Responsabilidade objetiva do Estado
Embora o acidente tenha ocorrido durante a prestação de serviço em uma empresa privada conveniada, o juiz reconheceu que a responsabilidade do Estado é objetiva, com base no entendimento consolidado pelo Supremo Tribunal Federal.
“Mesmo que o acidente de trabalho, o qual deu origem ao dano sofrido pelo autor, tenha ocorrido durante prestação de serviço para empresa privada conveniada, a responsabilidade do Estado é objetiva, vista a clara inobservância do dever estatal de proteção à integridade física e moral do preso”, afirmou o magistrado, citando o artigo 5º, inciso XLIX, da Constituição Federal e o julgamento do Tema 592 do STF.
Laudo pericial confirma nexo entre acidente e lesão
Durante a instrução do processo, foi realizada perícia médica judicial. O perito afirmou que houve ligação direta entre o acidente e a lesão ocular: “Há nexo de causalidade entre o acidente de trabalho ocorrido em 05/09/2023 e o quadro de úlcera de córnea que levou à condição de visão subnormal no olho esquerdo”.
Contudo, o especialista também apontou que o quadro não é considerado definitivo:
“O periciando apresenta condição compatível com visão subnormal do olho esquerdo em decorrência de opacidade córnea secundária a úlcera. O quadro é potencialmente reversível com realização de transplante de córnea”.
Ainda segundo o laudo, o autor não apresenta redução da capacidade laborativa: “O periciando não apresenta condição compatível com redução da capacidade laborativa para a atividade habitual”.
Contestação do Estado
Na defesa, o Estado de São Paulo alegou que não houve falha na prestação de atendimento médico e que a responsabilidade pelo fornecimento de EPI seria da empresa contratada. Também questionou os valores solicitados pelo autor e pediu a improcedência da ação.

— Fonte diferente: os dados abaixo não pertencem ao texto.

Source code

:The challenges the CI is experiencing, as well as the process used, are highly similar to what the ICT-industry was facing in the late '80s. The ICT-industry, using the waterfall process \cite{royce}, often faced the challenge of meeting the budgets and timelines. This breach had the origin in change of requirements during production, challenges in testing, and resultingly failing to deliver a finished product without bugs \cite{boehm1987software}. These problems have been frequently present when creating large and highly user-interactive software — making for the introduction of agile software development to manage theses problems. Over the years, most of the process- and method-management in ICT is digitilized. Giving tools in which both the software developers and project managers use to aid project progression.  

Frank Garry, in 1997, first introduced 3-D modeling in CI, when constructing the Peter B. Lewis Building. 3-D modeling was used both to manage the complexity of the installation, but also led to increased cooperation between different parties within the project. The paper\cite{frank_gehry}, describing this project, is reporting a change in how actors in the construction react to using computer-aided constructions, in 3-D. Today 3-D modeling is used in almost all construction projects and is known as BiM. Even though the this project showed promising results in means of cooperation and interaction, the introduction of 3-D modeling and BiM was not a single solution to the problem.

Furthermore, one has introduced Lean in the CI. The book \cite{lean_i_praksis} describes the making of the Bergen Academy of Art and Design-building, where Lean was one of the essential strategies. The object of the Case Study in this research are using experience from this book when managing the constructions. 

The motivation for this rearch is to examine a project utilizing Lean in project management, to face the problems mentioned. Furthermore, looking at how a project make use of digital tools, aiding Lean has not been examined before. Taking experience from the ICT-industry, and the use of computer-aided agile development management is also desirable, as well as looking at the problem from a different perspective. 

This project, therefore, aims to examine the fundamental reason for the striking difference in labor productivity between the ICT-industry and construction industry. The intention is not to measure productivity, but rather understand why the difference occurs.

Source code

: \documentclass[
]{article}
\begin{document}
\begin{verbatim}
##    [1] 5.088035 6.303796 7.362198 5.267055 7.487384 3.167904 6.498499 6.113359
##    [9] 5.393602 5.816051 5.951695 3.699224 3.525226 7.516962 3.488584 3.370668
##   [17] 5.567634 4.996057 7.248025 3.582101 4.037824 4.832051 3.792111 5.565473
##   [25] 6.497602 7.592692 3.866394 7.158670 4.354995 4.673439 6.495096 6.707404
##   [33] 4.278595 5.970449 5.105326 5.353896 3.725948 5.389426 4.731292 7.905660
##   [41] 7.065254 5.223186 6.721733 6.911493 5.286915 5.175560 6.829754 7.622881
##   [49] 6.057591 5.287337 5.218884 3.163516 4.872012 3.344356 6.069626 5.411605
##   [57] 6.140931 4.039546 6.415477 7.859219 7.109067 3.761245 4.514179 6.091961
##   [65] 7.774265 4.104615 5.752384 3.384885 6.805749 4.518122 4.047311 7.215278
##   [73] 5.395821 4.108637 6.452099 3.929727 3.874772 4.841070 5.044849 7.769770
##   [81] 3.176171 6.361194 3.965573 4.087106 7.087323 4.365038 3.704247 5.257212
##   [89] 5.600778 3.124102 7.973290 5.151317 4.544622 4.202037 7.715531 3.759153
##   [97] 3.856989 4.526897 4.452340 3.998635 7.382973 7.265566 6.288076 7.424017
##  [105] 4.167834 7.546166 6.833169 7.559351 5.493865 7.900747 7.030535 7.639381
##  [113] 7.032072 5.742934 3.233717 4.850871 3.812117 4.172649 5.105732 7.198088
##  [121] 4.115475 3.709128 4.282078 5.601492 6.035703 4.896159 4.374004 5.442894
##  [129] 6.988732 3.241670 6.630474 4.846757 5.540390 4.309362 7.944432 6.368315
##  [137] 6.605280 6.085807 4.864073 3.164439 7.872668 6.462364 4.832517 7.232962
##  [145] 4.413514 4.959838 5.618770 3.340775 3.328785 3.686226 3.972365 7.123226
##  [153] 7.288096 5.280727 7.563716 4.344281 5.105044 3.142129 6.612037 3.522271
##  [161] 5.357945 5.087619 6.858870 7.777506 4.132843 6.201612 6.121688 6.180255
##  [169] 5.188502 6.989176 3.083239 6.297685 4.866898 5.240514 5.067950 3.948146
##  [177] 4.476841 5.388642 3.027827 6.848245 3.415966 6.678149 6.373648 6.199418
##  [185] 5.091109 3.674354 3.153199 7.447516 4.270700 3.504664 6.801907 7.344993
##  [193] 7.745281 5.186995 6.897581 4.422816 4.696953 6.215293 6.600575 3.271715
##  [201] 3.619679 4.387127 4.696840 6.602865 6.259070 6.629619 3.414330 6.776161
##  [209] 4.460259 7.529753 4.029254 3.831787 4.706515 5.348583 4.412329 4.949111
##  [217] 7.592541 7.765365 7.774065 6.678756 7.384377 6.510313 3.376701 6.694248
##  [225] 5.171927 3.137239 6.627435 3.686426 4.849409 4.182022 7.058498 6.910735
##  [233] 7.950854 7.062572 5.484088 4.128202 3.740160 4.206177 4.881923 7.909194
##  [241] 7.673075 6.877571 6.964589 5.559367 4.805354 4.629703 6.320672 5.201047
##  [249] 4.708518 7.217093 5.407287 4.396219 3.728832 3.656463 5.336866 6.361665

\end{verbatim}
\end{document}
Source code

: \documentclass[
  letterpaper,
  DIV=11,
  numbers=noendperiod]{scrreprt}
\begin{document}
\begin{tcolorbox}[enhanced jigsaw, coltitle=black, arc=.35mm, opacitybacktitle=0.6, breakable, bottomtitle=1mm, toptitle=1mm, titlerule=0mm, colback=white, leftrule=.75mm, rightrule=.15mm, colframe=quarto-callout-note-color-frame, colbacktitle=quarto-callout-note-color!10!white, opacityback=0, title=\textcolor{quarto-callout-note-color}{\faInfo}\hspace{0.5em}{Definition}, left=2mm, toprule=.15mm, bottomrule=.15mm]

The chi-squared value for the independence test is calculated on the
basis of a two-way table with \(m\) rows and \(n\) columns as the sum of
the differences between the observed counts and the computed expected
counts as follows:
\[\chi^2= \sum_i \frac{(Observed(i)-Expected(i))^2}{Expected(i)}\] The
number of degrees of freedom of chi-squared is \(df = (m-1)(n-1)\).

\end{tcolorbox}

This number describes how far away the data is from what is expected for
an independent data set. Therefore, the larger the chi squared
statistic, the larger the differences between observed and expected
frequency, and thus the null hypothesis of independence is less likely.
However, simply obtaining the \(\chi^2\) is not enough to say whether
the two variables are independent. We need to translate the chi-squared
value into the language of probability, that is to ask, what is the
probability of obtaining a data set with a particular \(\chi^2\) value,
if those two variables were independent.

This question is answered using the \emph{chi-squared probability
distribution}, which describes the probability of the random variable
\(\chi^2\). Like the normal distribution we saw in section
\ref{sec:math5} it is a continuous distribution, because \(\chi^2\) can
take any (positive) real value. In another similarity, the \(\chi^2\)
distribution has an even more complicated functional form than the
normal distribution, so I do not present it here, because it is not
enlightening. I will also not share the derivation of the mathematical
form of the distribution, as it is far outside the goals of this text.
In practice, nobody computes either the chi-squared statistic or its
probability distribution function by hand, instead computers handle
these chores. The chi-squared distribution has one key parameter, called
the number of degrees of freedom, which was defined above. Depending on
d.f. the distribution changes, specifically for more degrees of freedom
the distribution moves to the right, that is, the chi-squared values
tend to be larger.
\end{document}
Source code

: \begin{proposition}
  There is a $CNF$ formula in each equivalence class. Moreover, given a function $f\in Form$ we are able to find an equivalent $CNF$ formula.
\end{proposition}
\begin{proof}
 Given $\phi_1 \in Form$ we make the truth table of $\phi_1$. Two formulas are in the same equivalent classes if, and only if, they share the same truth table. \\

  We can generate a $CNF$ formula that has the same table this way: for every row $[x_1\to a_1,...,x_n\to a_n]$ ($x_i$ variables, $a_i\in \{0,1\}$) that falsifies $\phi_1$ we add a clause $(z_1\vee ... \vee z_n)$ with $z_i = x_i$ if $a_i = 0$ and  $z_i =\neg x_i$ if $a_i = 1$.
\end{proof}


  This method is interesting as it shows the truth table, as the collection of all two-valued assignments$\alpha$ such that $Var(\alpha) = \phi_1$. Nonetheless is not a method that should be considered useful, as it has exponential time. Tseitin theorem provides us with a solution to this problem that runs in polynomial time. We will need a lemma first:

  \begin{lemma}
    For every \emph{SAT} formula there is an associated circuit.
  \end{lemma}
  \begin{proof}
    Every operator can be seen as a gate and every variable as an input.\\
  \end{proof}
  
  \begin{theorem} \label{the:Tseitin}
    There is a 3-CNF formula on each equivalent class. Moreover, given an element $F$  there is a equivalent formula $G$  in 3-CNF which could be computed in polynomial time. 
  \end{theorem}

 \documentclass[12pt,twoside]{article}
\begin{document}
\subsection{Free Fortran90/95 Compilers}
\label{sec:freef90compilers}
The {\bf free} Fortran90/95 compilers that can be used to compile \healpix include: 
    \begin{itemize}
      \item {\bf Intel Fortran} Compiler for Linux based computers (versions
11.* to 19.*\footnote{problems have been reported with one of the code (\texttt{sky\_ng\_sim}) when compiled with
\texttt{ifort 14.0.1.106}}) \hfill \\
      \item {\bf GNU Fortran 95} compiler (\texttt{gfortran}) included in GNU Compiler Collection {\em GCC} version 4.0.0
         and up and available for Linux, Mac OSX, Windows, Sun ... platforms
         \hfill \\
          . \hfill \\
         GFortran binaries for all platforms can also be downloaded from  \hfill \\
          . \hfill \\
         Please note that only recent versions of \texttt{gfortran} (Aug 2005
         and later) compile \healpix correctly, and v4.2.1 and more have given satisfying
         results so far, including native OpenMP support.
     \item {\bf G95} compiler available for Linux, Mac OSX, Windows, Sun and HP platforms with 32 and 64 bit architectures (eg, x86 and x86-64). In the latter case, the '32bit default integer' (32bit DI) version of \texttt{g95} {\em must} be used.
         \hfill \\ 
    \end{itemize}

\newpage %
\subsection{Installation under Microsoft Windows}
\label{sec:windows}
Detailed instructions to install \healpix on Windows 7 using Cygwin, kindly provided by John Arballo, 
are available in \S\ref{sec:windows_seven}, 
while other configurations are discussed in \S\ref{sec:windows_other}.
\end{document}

O juiz, porém, entendeu que o dano ultrapassou os limites de um mero dissabor:
“O autor sofreu lesão física que originou na cegueira parcial de um dos olhos, em razão exclusiva de falha estatal, experimentando legítima angústia e aflição decorrentes da incerteza sobre o retorno de sua visão normal. O ocorrido caracteriza clara ofensa à dignidade da pessoa humana e de seu direito à saúde e integridade pessoal”.
Indenização fixada em R$ 10 mil
Com base nas provas e na jurisprudência, o juiz condenou o Estado de São Paulo a pagar R$ 10 mil por danos morais, com correção monetária a partir da sentença e juros desde a citação.
O pedido de pensão vitalícia por suposta incapacidade foi negado, já que não houve comprovação de invalidez permanente nem de prejuízo à capacidade de trabalho do autor. Cabe recurso.